MATERIAL TO PROCESS Block Start
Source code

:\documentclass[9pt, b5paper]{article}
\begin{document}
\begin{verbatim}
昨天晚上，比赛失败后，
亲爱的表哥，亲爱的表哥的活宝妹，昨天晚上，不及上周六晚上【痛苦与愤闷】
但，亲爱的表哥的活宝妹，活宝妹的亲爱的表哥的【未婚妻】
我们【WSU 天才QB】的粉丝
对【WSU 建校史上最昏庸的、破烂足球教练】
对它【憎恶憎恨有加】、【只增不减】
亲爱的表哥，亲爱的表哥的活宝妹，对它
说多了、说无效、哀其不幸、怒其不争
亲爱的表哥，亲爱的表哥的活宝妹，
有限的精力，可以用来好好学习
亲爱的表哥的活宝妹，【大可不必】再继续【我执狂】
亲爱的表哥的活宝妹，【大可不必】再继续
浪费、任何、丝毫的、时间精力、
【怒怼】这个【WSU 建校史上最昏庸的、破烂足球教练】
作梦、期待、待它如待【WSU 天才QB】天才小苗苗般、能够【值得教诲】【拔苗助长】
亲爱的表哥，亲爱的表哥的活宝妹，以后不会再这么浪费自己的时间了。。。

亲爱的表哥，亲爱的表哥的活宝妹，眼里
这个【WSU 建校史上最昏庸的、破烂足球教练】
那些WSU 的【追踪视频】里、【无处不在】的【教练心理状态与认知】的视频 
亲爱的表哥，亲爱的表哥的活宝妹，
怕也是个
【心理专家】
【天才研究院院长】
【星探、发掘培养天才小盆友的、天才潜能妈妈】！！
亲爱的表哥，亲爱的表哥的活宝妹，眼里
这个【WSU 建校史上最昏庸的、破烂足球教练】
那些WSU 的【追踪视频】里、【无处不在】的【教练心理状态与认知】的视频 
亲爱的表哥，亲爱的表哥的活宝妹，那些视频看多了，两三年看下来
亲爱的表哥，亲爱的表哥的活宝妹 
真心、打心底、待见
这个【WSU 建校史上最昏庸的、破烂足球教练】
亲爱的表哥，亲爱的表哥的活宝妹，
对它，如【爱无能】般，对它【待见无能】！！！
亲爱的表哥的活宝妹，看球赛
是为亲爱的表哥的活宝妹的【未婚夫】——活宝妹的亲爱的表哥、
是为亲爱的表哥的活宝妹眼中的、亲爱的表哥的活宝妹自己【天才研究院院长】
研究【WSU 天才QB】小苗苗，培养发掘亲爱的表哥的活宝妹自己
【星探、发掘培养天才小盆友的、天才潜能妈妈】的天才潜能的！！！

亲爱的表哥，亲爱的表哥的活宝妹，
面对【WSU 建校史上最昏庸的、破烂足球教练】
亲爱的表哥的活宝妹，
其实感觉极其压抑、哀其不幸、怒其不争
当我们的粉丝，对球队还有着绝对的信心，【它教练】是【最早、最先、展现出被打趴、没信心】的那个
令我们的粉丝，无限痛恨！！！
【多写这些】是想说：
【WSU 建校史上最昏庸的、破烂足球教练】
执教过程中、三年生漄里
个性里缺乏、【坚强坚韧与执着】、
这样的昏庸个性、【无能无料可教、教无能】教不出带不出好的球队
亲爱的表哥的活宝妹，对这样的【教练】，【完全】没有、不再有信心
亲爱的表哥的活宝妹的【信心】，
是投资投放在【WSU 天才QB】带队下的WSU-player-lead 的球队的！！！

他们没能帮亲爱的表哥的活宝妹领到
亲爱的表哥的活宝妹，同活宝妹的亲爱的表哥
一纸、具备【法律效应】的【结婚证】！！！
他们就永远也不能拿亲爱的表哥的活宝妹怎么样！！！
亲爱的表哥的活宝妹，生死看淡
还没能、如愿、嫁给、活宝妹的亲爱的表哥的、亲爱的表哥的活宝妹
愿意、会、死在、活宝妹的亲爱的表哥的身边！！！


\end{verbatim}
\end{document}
MATERIAL TO PROCESS Block End
(EXERCISE BRIEF): The material above must be written out again in full, exactly.

(RESULT BELOW):
Source code

:\documentclass[9pt, b5paper]{article}
\begin{document}
\begin{verbatim}
昨天晚上，比赛失败后，
亲爱的表哥，亲爱的表哥的活宝妹，昨天晚上，不及上周六晚上【痛苦与愤闷】
但，亲爱的表哥的活宝妹，活宝妹的亲爱的表哥的【未婚妻】
我们【WSU 天才QB】的粉丝
对【WSU 建校史上最昏庸的、破烂足球教练】
对它【憎恶憎恨有加】、【只增不减】
亲爱的表哥，亲爱的表哥的活宝妹，对它
说多了、说无效、哀其不幸、怒其不争
亲爱的表哥，亲爱的表哥的活宝妹，
有限的精力，可以用来好好学习
亲爱的表哥的活宝妹，【大可不必】再继续【我执狂】
亲爱的表哥的活宝妹，【大可不必】再继续
浪费、任何、丝毫的、时间精力、
【怒怼】这个【WSU 建校史上最昏庸的、破烂足球教练】
作梦、期待、待它如待【WSU 天才QB】天才小苗苗般、能够【值得教诲】【拔苗助长】
亲爱的表哥，亲爱的表哥的活宝妹，以后不会再这么浪费自己的时间了。。。

亲爱的表哥，亲爱的表哥的活宝妹，眼里
这个【WSU 建校史上最昏庸的、破烂足球教练】
那些WSU 的【追踪视频】里、【无处不在】的【教练心理状态与认知】的视频 
亲爱的表哥，亲爱的表哥的活宝妹，
怕也是个
【心理专家】
【天才研究院院长】
【星探、发掘培养天才小盆友的、天才潜能妈妈】！！
亲爱的表哥，亲爱的表哥的活宝妹，眼里
这个【WSU 建校史上最昏庸的、破烂足球教练】
那些WSU 的【追踪视频】里、【无处不在】的【教练心理状态与认知】的视频 
亲爱的表哥，亲爱的表哥的活宝妹，那些视频看多了，两三年看下来
亲爱的表哥，亲爱的表哥的活宝妹 
真心、打心底、待见
这个【WSU 建校史上最昏庸的、破烂足球教练】
亲爱的表哥，亲爱的表哥的活宝妹，
对它，如【爱无能】般，对它【待见无能】！！！
亲爱的表哥的活宝妹，看球赛
是为亲爱的表哥的活宝妹的【未婚夫】——活宝妹的亲爱的表哥、
是为亲爱的表哥的活宝妹眼中的、亲爱的表哥的活宝妹自己【天才研究院院长】
研究【WSU 天才QB】小苗苗，培养发掘亲爱的表哥的活宝妹自己
【星探、发掘培养天才小盆友的、天才潜能妈妈】的天才潜能的！！！

亲爱的表哥，亲爱的表哥的活宝妹，
面对【WSU 建校史上最昏庸的、破烂足球教练】
亲爱的表哥的活宝妹，
其实感觉极其压抑、哀其不幸、怒其不争
当我们的粉丝，对球队还有着绝对的信心，【它教练】是【最早、最先、展现出被打趴、没信心】的那个
令我们的粉丝，无限痛恨！！！
【多写这些】是想说：
【WSU 建校史上最昏庸的、破烂足球教练】
执教过程中、三年生漄里
个性里缺乏、【坚强坚韧与执着】、
这样的昏庸个性、【无能无料可教、教无能】教不出带不出好的球队
亲爱的表哥的活宝妹，对这样的【教练】，【完全】没有、不再有信心
亲爱的表哥的活宝妹的【信心】，
是投资投放在【WSU 天才QB】带队下的WSU-player-lead 的球队的！！！

他们没能帮亲爱的表哥的活宝妹领到
亲爱的表哥的活宝妹，同活宝妹的亲爱的表哥
一纸、具备【法律效应】的【结婚证】！！！
他们就永远也不能拿亲爱的表哥的活宝妹怎么样！！！
亲爱的表哥的活宝妹，生死看淡
还没能、如愿、嫁给、活宝妹的亲爱的表哥的、亲爱的表哥的活宝妹
愿意、会、死在、活宝妹的亲爱的表哥的身边！！！


\end{verbatim}
\end{document}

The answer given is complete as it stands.